Stored data:
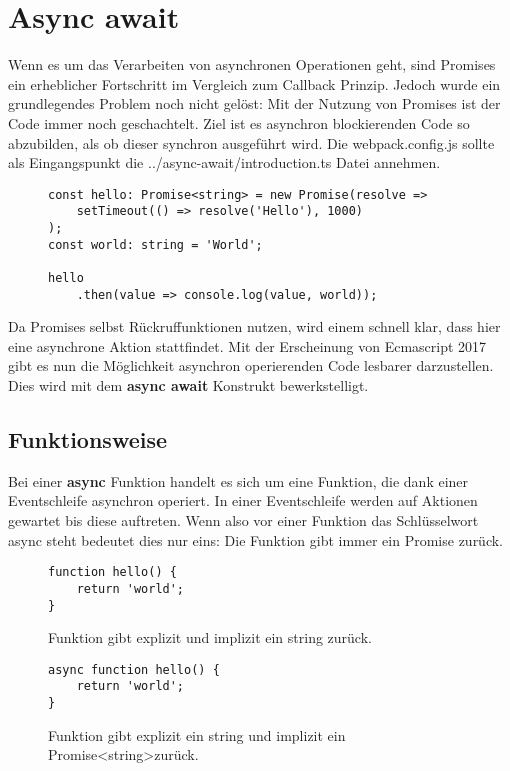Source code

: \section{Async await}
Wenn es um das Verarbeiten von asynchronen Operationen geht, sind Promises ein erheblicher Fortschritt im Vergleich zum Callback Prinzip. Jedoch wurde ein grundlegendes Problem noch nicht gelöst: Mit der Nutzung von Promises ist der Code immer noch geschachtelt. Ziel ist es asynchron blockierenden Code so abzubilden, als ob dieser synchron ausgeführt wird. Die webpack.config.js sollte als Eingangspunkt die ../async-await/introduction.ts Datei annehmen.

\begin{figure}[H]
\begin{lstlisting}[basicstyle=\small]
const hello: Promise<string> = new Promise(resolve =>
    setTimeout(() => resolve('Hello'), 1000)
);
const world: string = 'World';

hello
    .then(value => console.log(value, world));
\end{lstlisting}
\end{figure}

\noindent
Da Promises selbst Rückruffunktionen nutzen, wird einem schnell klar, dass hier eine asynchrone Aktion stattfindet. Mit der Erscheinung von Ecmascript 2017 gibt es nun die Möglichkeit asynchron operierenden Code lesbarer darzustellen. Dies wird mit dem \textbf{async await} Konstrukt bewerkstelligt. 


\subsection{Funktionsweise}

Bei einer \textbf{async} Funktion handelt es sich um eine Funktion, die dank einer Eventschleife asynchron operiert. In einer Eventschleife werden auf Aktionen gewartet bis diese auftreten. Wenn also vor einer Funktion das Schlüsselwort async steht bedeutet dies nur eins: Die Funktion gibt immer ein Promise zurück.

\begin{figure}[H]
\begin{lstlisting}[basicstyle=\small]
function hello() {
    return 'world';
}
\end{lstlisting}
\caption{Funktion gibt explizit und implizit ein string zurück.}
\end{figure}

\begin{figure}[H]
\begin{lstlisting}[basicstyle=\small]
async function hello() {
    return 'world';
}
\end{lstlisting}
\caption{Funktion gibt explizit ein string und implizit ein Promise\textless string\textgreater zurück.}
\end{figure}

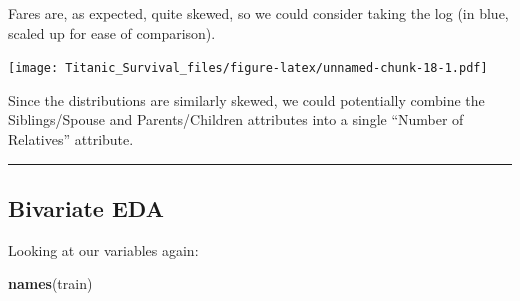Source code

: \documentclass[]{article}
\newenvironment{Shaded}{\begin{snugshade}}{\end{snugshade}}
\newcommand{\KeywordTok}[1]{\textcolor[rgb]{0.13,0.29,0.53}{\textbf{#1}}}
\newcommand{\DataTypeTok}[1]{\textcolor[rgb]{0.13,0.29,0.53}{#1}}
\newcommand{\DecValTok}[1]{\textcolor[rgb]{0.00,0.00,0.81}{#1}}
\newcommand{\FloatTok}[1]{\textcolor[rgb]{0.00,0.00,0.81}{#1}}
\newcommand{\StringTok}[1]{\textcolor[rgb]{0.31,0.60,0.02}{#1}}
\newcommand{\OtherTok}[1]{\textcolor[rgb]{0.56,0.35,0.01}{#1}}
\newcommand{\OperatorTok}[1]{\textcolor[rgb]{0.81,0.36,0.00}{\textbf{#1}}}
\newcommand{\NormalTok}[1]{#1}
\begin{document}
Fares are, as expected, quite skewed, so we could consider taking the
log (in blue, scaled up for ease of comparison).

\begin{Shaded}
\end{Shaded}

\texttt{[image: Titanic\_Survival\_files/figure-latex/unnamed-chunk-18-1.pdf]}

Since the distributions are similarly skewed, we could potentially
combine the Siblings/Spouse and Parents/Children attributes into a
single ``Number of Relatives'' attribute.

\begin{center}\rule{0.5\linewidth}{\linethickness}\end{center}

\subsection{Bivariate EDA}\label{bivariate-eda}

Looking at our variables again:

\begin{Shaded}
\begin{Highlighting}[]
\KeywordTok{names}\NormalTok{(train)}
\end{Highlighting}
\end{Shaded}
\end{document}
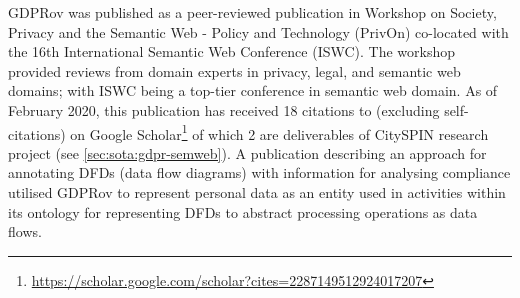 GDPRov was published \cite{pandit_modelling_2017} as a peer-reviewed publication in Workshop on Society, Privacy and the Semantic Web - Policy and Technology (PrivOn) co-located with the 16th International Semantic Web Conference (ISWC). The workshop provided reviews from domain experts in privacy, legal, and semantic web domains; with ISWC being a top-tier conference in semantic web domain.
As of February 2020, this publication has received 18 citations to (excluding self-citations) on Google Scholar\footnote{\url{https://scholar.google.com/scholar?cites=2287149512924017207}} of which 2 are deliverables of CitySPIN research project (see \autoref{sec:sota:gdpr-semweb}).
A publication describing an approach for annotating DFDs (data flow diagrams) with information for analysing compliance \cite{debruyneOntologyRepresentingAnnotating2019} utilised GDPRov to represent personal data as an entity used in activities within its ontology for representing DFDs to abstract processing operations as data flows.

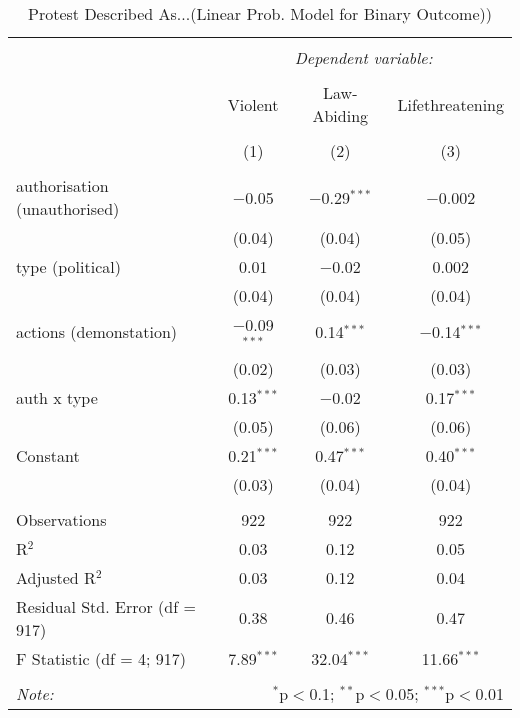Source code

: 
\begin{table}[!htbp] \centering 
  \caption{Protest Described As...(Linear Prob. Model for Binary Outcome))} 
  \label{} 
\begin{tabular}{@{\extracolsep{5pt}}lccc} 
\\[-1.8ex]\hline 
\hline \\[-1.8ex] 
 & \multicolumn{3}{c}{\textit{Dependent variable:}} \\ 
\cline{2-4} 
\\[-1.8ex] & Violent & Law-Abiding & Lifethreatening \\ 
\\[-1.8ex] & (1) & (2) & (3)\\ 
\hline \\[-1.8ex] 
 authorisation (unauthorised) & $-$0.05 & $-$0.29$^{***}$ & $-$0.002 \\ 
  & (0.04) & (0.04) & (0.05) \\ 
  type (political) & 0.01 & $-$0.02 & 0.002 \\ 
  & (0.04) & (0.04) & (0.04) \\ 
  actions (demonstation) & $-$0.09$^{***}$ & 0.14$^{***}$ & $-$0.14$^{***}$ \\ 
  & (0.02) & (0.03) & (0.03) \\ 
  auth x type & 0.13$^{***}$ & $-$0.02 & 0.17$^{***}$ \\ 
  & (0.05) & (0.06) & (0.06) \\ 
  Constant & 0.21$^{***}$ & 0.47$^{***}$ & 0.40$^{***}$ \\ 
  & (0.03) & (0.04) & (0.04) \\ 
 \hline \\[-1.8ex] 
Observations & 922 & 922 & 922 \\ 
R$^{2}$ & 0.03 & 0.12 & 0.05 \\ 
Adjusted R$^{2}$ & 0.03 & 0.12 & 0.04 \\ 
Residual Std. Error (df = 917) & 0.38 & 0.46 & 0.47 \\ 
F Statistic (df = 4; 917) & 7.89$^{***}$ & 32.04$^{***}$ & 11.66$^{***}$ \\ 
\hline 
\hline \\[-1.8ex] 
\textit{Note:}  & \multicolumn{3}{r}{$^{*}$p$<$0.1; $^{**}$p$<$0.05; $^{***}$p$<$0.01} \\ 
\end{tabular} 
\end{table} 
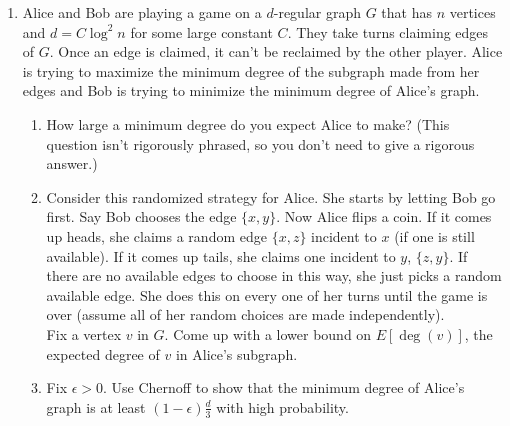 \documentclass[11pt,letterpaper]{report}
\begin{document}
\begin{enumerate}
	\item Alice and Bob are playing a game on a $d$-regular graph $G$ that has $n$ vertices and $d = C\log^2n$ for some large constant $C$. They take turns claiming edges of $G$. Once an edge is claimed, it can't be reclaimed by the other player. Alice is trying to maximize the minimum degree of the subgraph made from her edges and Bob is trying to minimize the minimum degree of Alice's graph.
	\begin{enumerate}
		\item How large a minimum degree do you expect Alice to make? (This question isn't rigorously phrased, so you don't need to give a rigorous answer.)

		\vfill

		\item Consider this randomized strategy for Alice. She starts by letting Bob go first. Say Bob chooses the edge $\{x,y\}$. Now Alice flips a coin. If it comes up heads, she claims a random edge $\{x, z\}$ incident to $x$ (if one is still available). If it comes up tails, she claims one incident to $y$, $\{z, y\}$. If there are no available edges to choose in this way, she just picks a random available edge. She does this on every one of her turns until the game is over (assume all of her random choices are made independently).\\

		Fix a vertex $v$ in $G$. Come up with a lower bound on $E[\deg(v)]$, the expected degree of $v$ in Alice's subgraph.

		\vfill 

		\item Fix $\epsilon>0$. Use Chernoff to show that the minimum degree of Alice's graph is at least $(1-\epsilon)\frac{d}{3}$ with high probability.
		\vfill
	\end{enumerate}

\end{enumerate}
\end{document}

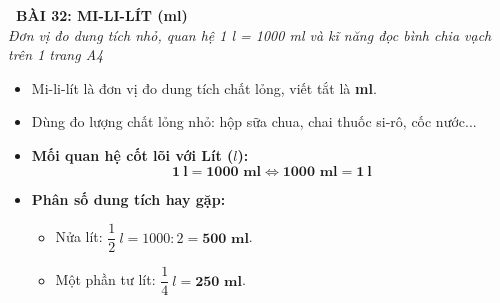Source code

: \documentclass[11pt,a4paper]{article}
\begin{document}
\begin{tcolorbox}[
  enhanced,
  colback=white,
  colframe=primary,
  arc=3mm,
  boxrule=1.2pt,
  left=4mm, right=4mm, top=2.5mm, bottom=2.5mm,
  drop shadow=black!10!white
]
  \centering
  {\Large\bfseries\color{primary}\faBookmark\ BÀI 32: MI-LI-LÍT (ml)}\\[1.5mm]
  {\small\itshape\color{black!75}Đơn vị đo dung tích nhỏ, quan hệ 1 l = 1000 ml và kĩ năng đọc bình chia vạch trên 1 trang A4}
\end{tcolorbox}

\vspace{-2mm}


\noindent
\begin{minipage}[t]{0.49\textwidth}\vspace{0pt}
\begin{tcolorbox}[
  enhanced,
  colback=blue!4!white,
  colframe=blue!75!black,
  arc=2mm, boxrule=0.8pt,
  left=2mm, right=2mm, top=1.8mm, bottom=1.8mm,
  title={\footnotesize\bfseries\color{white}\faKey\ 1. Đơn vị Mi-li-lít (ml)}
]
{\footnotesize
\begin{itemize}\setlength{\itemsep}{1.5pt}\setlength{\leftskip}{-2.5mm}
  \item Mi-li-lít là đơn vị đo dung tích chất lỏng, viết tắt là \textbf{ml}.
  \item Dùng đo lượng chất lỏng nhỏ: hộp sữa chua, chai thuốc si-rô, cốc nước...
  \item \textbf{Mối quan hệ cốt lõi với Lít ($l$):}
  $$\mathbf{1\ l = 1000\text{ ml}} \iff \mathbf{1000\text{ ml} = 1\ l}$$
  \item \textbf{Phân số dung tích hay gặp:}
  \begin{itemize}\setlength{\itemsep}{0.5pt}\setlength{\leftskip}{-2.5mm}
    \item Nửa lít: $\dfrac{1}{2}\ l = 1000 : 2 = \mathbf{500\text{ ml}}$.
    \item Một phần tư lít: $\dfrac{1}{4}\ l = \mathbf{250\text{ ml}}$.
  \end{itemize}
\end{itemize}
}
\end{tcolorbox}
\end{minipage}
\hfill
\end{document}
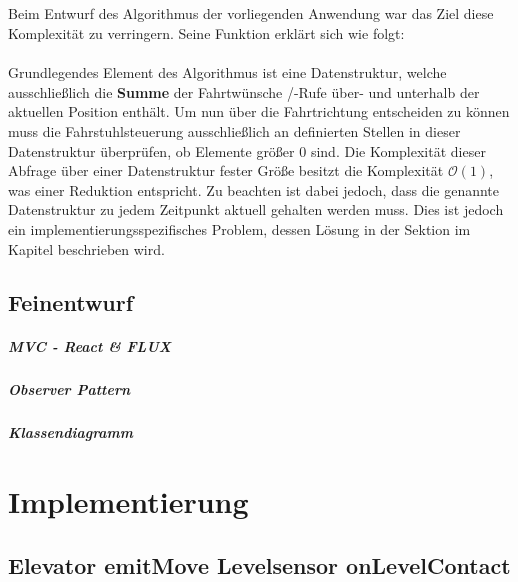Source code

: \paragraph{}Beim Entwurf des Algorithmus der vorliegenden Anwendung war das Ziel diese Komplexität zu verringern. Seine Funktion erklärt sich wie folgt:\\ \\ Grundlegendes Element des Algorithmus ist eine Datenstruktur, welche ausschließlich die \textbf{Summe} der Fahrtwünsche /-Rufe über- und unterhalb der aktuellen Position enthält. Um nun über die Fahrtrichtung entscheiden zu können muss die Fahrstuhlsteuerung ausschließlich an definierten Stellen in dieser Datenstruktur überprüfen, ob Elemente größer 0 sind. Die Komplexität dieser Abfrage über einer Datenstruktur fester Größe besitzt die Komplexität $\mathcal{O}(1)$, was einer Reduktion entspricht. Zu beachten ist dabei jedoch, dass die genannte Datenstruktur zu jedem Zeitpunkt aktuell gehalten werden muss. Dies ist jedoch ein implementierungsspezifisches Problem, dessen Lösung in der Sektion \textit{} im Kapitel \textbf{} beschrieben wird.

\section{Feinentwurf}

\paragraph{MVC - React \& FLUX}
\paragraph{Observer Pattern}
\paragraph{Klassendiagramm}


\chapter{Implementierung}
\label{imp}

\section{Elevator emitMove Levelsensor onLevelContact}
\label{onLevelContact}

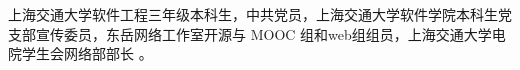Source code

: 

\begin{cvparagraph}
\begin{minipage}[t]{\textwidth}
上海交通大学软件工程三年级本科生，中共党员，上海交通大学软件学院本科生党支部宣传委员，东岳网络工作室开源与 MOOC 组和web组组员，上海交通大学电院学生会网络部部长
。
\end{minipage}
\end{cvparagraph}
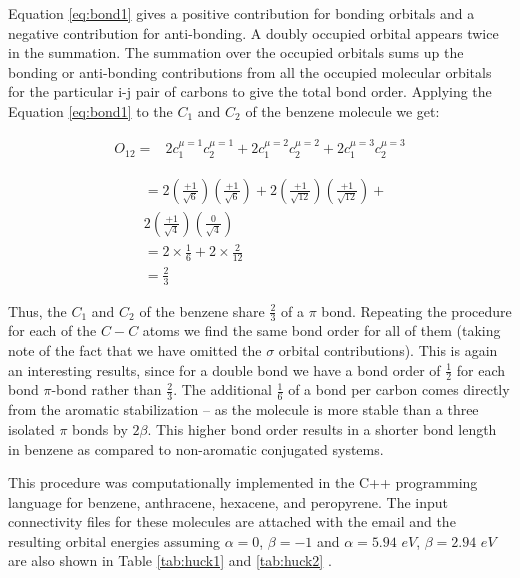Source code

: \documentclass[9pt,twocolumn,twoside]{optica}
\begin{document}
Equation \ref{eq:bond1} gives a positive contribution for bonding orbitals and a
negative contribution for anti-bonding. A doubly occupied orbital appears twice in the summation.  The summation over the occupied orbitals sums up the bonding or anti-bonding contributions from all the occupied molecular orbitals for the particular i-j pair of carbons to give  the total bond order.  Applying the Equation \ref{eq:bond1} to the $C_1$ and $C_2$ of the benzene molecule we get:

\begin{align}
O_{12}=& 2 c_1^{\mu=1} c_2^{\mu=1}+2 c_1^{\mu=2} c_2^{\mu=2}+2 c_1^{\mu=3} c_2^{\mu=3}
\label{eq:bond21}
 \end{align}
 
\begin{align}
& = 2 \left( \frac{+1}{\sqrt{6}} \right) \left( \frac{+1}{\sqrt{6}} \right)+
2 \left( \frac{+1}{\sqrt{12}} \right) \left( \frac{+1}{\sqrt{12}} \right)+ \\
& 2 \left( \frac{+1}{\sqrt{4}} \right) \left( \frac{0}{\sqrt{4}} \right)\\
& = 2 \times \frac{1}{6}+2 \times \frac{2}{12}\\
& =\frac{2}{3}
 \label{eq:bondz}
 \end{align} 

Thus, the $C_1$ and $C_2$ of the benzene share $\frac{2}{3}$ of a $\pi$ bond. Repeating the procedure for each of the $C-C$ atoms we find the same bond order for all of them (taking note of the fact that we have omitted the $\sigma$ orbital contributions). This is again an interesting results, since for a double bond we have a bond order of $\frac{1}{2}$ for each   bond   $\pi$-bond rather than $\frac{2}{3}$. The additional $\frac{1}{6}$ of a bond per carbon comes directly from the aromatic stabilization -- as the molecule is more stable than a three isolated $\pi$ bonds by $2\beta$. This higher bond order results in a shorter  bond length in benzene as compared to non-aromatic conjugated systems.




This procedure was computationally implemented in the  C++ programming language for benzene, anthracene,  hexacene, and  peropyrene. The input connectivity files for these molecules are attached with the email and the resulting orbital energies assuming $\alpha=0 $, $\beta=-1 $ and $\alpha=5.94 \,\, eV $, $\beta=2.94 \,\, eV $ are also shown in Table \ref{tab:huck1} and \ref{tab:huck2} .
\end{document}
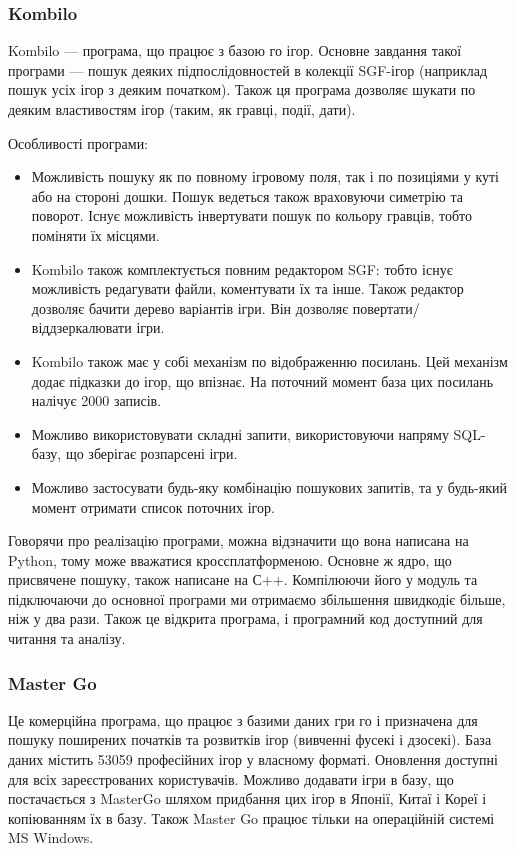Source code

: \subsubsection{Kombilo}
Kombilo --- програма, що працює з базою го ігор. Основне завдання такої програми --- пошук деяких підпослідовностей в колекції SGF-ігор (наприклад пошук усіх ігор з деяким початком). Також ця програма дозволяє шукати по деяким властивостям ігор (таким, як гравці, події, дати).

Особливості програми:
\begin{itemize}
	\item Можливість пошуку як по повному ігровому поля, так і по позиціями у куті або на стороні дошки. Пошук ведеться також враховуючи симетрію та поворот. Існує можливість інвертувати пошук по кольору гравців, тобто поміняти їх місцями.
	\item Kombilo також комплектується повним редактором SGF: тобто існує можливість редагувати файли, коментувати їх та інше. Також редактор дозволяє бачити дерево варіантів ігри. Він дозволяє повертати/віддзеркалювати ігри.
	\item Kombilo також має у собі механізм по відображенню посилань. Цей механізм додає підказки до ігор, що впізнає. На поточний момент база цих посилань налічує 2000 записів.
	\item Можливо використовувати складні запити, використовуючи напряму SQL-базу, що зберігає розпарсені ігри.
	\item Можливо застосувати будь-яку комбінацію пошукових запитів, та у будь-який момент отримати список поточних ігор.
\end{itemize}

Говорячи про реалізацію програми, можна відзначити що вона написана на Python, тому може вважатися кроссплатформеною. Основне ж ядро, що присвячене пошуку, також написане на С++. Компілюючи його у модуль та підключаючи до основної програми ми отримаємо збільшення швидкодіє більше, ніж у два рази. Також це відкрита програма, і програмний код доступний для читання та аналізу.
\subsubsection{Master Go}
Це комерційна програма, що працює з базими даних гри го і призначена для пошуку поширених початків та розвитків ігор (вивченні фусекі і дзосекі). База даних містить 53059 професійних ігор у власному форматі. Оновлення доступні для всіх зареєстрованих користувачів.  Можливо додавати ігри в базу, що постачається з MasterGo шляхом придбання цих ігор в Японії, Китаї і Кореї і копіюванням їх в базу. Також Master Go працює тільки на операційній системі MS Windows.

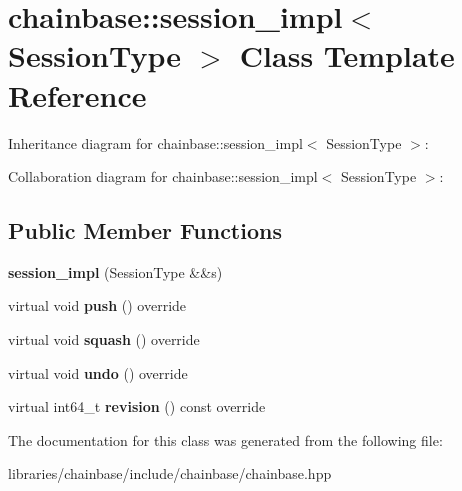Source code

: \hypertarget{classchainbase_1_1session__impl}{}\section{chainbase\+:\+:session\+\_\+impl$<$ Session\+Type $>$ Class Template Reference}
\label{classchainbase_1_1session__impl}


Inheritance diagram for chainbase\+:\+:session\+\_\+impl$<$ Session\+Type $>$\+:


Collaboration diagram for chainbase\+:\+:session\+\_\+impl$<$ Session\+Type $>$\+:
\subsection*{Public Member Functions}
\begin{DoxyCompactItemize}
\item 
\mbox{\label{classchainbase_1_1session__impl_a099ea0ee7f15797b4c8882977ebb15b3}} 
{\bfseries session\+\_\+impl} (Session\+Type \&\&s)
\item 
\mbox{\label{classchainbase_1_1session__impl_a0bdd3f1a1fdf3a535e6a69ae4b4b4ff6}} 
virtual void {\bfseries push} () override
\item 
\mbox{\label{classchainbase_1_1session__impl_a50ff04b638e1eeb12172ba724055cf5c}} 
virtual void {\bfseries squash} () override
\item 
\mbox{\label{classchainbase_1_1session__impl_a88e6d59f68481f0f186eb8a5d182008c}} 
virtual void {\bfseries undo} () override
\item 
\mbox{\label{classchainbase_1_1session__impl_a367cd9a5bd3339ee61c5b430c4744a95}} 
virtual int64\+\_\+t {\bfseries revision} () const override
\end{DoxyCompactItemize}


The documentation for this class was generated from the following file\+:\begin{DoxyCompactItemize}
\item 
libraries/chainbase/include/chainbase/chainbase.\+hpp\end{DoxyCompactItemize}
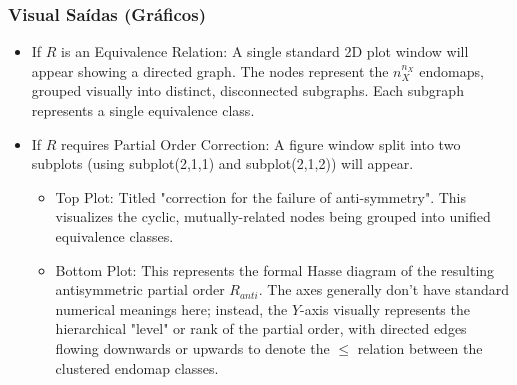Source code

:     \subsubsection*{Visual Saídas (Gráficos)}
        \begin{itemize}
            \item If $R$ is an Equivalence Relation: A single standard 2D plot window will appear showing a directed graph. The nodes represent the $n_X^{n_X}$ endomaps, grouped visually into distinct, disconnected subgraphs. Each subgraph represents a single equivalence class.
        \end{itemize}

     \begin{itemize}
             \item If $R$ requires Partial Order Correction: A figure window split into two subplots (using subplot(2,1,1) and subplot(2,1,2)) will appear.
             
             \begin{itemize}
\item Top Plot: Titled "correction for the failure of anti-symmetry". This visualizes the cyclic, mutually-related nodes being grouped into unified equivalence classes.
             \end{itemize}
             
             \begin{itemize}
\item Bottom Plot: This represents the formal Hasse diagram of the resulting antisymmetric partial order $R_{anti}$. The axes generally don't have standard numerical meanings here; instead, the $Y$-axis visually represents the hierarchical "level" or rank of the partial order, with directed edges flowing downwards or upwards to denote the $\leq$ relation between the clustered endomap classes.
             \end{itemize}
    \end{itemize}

▸ What is being asked
Copy out the lines above with "dfrac" in them.

▸ Answer box
    \item Nửa lít: $\dfrac{1}{2}\ l = 1000 : 2 = \mathbf{500\text{ ml}}$.
    \item Một phần tư lít: $\dfrac{1}{4}\ l = \mathbf{250\text{ ml}}$.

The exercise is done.